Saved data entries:
----------------

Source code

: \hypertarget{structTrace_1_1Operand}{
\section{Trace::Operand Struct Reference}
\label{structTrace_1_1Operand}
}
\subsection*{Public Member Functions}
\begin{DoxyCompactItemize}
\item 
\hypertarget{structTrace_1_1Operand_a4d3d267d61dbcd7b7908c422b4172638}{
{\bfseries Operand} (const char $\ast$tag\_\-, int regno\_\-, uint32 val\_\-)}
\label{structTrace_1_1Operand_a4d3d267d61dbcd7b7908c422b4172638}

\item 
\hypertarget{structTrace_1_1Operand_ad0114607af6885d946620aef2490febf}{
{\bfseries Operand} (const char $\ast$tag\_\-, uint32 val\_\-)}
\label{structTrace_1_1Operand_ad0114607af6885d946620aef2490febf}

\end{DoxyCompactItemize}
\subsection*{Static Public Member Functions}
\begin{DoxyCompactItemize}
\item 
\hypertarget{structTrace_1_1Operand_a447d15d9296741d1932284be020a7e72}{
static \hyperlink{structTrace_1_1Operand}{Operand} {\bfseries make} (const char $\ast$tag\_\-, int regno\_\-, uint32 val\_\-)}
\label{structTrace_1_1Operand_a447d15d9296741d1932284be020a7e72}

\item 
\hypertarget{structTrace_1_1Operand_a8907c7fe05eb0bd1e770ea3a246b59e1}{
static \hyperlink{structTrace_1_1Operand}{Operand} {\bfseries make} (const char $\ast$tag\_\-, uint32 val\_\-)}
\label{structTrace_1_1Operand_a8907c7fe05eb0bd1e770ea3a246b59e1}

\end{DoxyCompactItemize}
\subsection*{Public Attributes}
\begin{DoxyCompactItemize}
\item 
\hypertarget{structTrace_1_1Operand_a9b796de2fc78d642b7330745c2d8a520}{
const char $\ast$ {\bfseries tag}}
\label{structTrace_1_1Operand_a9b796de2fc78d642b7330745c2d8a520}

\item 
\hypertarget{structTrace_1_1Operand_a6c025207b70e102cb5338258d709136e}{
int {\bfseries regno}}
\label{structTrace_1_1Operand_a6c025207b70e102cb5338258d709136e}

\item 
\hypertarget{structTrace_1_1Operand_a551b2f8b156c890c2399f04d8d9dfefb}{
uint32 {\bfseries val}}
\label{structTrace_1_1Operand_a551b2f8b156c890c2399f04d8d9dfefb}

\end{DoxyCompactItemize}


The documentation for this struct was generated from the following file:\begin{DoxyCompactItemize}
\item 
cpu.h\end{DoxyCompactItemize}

----------------

Exercise:
Only the number is wanted: how many lines of these entries contain the string "Functions"?

Output of the exercise:
2